Priti Patel, the Home Secretary, used a Brexit theme to defend the legislation, saying how it would deliver what the British people had voted for: taking back control of the UK’s border.
“For too long,” she declared, “our broken asylum system has lined the pockets of the vile criminal gangs who cheat the system. This isn’t fair to the vulnerable people who need protection or the British public who pay for it. It’s time to act.”
She added the bill “paves the way for a fair but firm system that will break the business model of the gangs that facilitate dangerous and illegal journeys to the UK while speeding up the removal of those with no right to be here”.
Among other things, the legislation will enable the authorities to remove asylum seekers to offshore centres while their claims or appeals are processed.
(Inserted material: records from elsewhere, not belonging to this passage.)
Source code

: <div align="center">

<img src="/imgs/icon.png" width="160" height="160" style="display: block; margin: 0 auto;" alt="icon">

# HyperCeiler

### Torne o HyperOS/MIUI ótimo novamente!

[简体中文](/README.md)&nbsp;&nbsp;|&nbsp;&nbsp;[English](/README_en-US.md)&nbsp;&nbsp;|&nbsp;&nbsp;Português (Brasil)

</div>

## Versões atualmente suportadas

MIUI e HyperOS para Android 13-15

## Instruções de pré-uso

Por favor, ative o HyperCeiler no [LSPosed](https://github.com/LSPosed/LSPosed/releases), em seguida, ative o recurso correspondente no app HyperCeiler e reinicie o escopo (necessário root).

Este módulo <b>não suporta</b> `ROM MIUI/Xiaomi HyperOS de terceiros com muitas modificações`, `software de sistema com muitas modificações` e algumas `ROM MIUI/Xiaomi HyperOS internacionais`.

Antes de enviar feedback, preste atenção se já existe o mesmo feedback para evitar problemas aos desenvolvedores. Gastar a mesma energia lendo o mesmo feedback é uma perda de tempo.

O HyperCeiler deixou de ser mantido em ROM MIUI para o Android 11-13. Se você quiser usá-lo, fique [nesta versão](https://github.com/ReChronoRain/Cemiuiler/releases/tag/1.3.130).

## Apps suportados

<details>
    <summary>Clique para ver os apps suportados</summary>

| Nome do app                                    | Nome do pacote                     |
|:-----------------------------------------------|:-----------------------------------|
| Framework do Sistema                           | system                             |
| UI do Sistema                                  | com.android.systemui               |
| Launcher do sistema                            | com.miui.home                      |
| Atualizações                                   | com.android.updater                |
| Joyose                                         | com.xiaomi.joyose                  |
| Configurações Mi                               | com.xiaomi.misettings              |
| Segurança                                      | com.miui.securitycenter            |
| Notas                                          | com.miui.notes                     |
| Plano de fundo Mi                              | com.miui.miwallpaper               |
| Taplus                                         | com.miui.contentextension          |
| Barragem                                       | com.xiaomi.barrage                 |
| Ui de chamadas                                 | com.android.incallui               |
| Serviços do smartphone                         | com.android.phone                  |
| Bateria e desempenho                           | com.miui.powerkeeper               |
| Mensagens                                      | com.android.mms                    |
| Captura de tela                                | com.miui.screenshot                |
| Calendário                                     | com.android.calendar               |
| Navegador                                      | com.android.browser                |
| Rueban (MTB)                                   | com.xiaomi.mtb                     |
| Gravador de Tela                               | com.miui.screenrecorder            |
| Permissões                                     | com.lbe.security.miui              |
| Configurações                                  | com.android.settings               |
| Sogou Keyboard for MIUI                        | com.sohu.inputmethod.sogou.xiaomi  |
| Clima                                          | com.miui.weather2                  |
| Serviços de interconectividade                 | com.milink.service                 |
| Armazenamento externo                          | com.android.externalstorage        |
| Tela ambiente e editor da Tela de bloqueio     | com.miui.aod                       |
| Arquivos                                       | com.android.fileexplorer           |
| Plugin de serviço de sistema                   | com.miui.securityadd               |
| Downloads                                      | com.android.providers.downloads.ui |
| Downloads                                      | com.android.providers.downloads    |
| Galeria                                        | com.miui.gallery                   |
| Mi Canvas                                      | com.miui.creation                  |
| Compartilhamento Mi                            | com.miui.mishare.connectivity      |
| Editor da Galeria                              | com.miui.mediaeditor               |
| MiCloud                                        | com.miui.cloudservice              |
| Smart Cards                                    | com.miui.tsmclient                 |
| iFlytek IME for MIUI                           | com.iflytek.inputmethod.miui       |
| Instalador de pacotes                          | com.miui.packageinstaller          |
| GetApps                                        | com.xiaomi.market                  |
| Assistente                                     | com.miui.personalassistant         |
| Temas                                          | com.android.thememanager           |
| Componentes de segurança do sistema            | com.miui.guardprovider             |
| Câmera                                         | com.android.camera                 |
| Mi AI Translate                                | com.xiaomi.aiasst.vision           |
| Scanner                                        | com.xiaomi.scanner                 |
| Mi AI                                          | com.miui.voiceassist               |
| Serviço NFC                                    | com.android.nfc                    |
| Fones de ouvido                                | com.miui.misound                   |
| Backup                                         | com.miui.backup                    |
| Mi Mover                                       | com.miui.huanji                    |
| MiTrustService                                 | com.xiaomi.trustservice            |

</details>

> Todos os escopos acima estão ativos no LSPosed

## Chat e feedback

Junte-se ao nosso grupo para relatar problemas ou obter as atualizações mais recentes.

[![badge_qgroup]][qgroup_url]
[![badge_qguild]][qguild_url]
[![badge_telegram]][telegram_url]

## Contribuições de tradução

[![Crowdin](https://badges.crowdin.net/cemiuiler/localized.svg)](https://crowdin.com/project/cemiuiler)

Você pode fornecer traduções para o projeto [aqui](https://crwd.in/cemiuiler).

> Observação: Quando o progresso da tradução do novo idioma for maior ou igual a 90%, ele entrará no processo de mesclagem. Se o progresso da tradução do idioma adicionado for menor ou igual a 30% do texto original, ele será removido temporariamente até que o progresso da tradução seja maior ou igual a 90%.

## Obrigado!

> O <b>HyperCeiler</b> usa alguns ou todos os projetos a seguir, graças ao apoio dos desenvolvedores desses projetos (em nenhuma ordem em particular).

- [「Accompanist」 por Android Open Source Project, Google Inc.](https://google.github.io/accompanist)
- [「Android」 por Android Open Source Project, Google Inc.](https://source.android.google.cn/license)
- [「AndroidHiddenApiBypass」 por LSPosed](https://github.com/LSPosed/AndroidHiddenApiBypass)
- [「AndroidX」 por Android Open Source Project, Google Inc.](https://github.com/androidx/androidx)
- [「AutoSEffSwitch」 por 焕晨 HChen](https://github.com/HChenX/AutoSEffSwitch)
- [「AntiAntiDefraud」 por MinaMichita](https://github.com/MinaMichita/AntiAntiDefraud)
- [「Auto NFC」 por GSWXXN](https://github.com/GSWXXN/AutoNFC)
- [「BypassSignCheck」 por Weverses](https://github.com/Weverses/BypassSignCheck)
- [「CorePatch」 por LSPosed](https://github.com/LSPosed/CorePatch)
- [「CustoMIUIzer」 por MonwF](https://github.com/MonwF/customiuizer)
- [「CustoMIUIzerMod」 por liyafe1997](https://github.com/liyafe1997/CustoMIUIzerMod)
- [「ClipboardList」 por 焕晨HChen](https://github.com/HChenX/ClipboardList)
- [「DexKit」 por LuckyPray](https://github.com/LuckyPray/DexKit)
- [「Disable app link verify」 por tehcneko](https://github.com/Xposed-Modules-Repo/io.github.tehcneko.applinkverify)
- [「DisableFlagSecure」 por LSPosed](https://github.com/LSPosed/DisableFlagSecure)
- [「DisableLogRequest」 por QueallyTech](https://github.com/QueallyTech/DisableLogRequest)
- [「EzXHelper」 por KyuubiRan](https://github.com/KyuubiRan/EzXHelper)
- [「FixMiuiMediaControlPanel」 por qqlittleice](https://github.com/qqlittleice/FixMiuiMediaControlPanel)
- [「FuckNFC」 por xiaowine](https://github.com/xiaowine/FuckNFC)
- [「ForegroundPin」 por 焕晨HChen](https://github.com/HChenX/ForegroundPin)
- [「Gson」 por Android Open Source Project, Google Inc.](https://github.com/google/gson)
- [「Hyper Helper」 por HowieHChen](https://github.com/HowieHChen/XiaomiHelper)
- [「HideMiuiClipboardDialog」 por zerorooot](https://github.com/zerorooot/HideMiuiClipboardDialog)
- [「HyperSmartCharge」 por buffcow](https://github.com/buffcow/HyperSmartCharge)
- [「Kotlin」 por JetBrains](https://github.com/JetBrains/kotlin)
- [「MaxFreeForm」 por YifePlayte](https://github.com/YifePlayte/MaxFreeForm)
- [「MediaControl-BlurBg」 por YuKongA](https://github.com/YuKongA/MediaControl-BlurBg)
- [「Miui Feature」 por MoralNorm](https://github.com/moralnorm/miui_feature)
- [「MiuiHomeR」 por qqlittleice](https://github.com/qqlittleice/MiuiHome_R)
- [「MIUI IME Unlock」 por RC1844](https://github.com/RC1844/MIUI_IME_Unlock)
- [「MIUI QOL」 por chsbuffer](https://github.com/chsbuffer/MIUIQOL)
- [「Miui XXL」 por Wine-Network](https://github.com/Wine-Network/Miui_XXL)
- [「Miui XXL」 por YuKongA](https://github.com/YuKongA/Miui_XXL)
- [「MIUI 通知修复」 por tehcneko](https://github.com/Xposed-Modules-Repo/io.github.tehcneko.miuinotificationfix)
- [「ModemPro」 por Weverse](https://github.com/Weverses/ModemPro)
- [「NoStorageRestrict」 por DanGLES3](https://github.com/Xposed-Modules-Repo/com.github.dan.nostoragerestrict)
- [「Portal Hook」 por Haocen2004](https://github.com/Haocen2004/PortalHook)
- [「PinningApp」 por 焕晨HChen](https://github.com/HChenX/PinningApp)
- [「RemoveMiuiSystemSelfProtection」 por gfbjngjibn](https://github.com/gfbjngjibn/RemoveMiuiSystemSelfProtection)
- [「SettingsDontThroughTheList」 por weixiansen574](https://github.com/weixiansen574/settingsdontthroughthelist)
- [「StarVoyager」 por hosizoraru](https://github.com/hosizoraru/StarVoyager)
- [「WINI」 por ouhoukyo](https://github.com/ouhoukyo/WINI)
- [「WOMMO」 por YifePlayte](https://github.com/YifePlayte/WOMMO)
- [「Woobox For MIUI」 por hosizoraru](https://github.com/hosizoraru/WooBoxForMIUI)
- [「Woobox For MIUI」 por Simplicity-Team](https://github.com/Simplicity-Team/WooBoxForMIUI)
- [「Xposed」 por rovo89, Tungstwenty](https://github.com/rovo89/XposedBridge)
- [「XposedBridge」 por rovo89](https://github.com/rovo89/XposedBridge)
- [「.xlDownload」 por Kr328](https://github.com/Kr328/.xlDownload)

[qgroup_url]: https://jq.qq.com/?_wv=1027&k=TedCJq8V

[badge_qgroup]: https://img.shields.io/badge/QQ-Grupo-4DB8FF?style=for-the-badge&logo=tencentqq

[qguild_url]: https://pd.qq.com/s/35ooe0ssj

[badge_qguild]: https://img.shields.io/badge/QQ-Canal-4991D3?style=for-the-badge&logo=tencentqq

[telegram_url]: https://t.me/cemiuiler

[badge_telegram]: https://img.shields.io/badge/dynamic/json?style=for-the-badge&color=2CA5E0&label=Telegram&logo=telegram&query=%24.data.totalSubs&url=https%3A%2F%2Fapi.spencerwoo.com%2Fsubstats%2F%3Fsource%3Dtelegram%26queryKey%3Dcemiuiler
Suggested potential destinations for this off-shoring include disused ferries, abandoned oil rigs and even Rwanda or Ascension Island in the south Atlantic.
Border Force officers could use “reasonable force, if necessary” and intervene at sea to tackle people-smugglers, turning migrant boats away from the UK although they would need agreement from other countries to push them back into foreign waters.
People-smuggling would attract tougher sentencing, up to life imprisonment, and there is the prospect of up to four years in jail for those “arriving in the UK without a valid entry clearance”.
However, within two days of last week’s unveiling of the bill, Ms Patel suffered a rather embarrassing rebuff from England’s Crown Prosecution Service no less, which made clear it would no longer prosecute refugees, who were not involved in any criminal activity other than simply entering Britain illegally.
It explained how asylum-seekers “often have no choice in how they travel and face exploitation by organised crime groups…[They] should instead be dealt with by administrative removal channels”. A penny for Ms Patel’s thoughts.
Earlier this year 31-year-old migrant Fouad Kakaei, who was fleeing persecution in Iran and had helped pilot a packed dinghy across the Channel, had his conviction for breaching immigration law quashed.
Critics of the legislation have dubbed it the “anti-refugee bill,” claiming the Government is trying to criminalise asylum-seekers.
Amnesty International UK branded it “legislative vandalism”, saying it could “fatally undermine the right to asylum” and would “bring shame on Britain’s international reputation”.
Freedom from Torture said the bill was “dripping with cruelty” while Refugee Action described it as “extreme and nasty,” adding: “Seventy years ago, British people were helping draft the first Refugee Convention; today, our ministers plan to tear it up.”
The UN’s refugee agency likened some proposals to an “almost neo-colonial approach” with an aim to “shift burden” rather than share responsibility for providing support to asylum-seekers.
Expect the Commons debate to hear references to “hostile environment” and the “nasty party” while Ms Patel and her colleagues will insist compassion has to sit alongside toughness and control.
As Freedom Day arrives a deal of summer heat will finally descend on Westminster.